The task >>
Output every record precisely.

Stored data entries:

··········

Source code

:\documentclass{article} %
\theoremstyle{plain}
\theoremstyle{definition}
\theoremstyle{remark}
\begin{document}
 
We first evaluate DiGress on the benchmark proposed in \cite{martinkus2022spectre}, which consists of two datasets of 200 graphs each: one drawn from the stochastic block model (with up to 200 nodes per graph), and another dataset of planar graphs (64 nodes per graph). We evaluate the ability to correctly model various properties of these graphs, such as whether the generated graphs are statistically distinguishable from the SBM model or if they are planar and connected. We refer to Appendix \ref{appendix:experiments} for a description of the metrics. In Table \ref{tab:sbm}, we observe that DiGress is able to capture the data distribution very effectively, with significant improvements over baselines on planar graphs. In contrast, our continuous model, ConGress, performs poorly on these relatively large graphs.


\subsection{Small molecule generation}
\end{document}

··········

Exercise answer >>
Source code

:\documentclass{article} %
\theoremstyle{plain}
\theoremstyle{definition}
\theoremstyle{remark}
\begin{document}
 
We first evaluate DiGress on the benchmark proposed in \cite{martinkus2022spectre}, which consists of two datasets of 200 graphs each: one drawn from the stochastic block model (with up to 200 nodes per graph), and another dataset of planar graphs (64 nodes per graph). We evaluate the ability to correctly model various properties of these graphs, such as whether the generated graphs are statistically distinguishable from the SBM model or if they are planar and connected. We refer to Appendix \ref{appendix:experiments} for a description of the metrics. In Table \ref{tab:sbm}, we observe that DiGress is able to capture the data distribution very effectively, with significant improvements over baselines on planar graphs. In contrast, our continuous model, ConGress, performs poorly on these relatively large graphs.


\subsection{Small molecule generation}
\end{document}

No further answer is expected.